LAS VEGAS – Joey Levy wants to his new company, Betr, to be a game changer in the world of sports betting.
The gaming industry knows that Levy and his fellow cofounder, Jake Paul, want to bring microbetting, or in-game wagering, to the masses. But the duo have more plans for the company.
Betr, which has raised $50 million in investments, also has a media component to it. Levy expressed an interest in his company one day potentially holding broadcasting rights to sporting events during a wide-ranging conversation with Casino.org earlier this month at Resorts World Las Vegas.
The conversation, which took place at Resorts World Las Vegas, came just a couple of days after Levy announced at the Global Gaming Expo (G2E) that Betr would not allow users to wager with credit cards and would implement limits for bettors under 25.
Levy sees a larger, untapped pool of potential sports bettors in the US, saying operators like FanDuel and DraftKings have only about 3 million active users out of a total market of 150 million sports fans in the US. Many of those not engaged, he believes, would find the mobile interfaces for current sports betting operators difficult to navigate and understand.
What follows is the first in a series of articles from that conversation, with Levy’s responses edited for length.
With Betr being a new company, are the decisions to limit deposits on people ages 21 to 25 and not to accept credit cards for deposits a way to show regulators the company takes responsible gaming seriously?
Joey Levy: “I think it’s more than that. We want to be the category-defining consumer company in this space.
I think in 10 years from now, what you see today will be considered a niche product that’s for the power user. So, with Betr, I’m not saying there’s going to be 150 million sports bettors in the country, but I think there could be 10, 25 million, 30 million. Similarly what Robin Hood did to day trading – Robin Hood created a lot of incremental TAM (total addressable market) by bringing in the mass market consumer to day trading – that’s what Betr wants to do with this industry.
“In order for us to do that successfully, we want to re-evaluate every aspect of this industry from product experience, front-end UI UX, registration, onboarding, how you go about distribution, literally everything. And for this industry to be sustainable to a mass market consumer, the operators need to proactively reiterate that this experience is for entertainment value.
“In an effort to re-evaluate what it means to be a responsible gambling operator and to reiterate to the consumer that you shouldn’t gamble with money you don’t have, I think it’s important for us to make these types of actions versus just say things like, ‘Responsible gaming is important.’
“Responsible Gaming Awareness Month was last month, and people were making press releases. But, if you read the press releases, they’re not really doing very much. They’re just saying that it’s important. Every once in a while, I’ll go on Twitter, and I’ll see an ad saying, keep yourself in check. It’s like, there’s a lot of words, there’s not a lot of action. And I genuinely believe Betr is going to be the category-defining consumer business in the space.
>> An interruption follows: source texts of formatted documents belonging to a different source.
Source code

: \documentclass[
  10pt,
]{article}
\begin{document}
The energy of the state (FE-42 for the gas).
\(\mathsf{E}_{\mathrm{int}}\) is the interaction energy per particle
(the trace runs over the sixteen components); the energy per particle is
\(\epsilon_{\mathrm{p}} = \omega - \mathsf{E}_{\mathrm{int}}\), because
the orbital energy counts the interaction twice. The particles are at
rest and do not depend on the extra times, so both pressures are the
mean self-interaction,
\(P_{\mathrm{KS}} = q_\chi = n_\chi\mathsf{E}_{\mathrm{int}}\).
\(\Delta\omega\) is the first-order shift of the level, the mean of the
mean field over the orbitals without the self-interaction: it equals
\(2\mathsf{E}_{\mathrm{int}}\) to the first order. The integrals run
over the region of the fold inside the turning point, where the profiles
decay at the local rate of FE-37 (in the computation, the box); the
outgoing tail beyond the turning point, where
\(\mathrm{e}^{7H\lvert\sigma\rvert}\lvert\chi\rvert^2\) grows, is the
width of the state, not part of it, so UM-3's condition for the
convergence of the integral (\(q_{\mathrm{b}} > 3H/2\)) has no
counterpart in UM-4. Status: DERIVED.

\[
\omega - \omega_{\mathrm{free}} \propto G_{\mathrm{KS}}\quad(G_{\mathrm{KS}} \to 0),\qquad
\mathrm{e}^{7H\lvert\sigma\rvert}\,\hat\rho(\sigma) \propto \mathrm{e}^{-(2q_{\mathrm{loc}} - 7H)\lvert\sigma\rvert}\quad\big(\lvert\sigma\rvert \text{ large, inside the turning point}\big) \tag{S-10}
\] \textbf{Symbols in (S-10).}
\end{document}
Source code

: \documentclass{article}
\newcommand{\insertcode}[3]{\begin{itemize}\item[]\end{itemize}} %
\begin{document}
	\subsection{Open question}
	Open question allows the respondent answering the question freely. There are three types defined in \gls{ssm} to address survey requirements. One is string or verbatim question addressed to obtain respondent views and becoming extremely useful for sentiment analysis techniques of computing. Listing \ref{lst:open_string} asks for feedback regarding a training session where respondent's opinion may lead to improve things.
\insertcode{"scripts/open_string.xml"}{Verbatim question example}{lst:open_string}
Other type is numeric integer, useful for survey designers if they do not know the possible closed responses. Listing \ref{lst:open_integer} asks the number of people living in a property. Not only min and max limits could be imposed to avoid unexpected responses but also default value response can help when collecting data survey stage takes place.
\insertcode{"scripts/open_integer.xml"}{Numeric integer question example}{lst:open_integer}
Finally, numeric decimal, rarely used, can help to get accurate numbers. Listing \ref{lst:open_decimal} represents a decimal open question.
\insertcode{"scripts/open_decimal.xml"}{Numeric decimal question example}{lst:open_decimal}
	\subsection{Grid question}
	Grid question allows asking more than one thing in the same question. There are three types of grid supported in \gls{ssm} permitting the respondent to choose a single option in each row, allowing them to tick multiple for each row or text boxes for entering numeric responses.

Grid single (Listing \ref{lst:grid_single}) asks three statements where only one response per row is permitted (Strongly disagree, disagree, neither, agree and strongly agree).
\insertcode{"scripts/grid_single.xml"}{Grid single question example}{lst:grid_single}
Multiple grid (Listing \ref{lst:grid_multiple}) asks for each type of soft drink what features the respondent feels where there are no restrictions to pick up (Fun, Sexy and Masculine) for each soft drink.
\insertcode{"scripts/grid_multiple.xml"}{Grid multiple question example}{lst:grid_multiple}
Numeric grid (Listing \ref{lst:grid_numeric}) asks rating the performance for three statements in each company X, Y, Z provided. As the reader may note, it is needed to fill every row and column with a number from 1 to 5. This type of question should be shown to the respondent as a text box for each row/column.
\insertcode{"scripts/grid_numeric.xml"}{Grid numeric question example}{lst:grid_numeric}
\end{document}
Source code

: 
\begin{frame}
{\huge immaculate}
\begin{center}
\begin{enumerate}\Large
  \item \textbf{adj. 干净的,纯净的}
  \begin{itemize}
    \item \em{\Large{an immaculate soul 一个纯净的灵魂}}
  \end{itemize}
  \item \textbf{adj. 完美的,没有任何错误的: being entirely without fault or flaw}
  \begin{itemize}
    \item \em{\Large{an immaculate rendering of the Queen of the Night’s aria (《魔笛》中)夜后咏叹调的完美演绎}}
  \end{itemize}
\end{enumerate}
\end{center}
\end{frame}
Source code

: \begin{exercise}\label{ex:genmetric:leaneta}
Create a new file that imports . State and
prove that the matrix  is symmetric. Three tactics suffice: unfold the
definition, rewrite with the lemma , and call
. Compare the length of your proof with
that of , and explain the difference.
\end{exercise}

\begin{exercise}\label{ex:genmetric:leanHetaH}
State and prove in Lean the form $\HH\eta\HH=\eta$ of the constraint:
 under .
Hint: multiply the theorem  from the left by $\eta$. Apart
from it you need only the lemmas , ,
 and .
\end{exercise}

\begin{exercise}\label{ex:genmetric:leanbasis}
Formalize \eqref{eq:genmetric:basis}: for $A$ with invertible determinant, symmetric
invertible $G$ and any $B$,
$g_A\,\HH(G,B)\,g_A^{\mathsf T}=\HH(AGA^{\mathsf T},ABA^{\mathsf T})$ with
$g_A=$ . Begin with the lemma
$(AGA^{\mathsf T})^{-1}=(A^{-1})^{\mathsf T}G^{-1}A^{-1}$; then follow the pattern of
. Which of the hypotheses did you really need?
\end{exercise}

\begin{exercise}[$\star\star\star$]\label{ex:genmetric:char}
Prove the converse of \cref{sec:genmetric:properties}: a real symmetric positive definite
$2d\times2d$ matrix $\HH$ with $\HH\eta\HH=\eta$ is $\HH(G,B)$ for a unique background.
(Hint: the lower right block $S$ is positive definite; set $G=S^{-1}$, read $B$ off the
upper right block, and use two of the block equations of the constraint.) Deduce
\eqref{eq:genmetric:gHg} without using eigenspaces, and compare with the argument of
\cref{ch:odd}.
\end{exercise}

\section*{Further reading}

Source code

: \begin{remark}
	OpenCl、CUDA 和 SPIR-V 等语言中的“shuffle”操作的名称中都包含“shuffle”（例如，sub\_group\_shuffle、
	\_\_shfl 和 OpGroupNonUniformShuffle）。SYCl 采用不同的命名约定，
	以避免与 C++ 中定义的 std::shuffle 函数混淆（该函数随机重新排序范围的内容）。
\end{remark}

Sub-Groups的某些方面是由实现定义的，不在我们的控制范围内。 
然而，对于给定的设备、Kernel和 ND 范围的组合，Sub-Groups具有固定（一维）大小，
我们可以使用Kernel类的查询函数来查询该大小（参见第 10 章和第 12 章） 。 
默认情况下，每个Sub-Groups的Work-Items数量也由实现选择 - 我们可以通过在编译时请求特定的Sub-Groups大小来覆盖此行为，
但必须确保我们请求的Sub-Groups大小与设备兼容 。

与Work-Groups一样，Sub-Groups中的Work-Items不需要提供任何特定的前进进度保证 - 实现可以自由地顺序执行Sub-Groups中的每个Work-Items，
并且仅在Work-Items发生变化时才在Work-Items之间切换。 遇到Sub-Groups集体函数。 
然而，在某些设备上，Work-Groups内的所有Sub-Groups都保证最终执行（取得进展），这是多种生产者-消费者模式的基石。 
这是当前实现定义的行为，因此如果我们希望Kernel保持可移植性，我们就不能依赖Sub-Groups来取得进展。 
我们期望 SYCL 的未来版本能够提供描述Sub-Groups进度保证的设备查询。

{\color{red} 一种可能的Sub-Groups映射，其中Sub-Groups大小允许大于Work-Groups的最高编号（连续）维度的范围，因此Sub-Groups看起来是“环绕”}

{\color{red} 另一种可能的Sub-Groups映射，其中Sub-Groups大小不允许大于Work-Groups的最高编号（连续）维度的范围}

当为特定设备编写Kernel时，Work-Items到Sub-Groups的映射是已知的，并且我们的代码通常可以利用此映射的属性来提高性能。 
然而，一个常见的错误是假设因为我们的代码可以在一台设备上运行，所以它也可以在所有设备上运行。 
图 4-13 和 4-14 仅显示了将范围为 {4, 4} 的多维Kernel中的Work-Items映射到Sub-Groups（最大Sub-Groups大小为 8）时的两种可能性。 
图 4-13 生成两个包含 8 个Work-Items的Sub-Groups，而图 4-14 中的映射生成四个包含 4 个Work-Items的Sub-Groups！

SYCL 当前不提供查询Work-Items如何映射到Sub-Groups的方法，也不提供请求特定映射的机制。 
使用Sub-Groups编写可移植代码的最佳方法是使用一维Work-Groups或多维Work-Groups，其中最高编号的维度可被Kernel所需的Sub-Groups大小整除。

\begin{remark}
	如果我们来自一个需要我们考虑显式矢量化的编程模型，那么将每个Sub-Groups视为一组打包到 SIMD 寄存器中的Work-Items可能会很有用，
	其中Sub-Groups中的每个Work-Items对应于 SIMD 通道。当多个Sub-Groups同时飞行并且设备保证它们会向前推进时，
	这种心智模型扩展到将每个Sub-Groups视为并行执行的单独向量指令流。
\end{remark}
So, we’re going to take a leadership position on a lot of these issues.”
With microbetting, how important is it to get the message out regarding how much people should bet on a play or a drive? Because if you’re betting $50 or $100 on a moneyline or a point spread, you wouldn’t want to bet that amount on a drive or an at-bat.
JL: “It depends on the user, right? The way I see it, go ahead and bet your $50 on the moneyline. You’re engaged with the outcome of the game, but if you want to put $5 on a drive here or $10 on a play there to make that engagement with the content more interesting… It’s a great complementary experience that I think ultimately will become the core experience.”
How important is bettor education for Betr, especially since the consumer you’re looking to target is not just those who are currently active?
JL: “It’s incredibly important, and that’s why we’re proactively taking these steps. We fortunately got the message out and a lot of coverage around the credit card ban and the deposit limits, and we have additional ideas that we’re contemplating to further instill some of these values…
What are some of those ideas?
JL: “We’re still contemplating them. So, I’ll let you know once we come up with those ideas.
Again, this is all about enhancing the way the mass market fan consumes sports. This isn’t about squeezing every last dollar from a user and putting them in a bad spot. I think most of the operators in this industry right now are making decisions that optimize near-term revenue while potentially sacrificing the long-term viability and sustainability of their businesses in the overall industry.
“It’s just all about enhancing the consumption of sports. I said this in my tweet, it’s like paying $20 to go to the movies. Take $20, and you bet $2 on a play, $5 on a drive, make it more engaging, and that’s it. Anything that gets away from that mentality, we’re going to look to combat.”
So, come Jan. 1, when you expect to launch in Ohio, how would someone make a deposit?
JL: “We’re finalizing that now, but it’ll likely be directly from your bank account, debit cards, and we’re evaluating other options as well.
“We want to create as seamless a user experience as possible. We’re in the final stages with our payments partner to determine exactly what we’re going to accept and what we’re not going to accept. We want to make it as seamless as possible. Even over time, Venmo, Apple Pay – as long as the Apple Pay is pulling the debit card instead of the credit card. It’s all about a seamless user experience, but you don’t need to use a credit card to gamble.”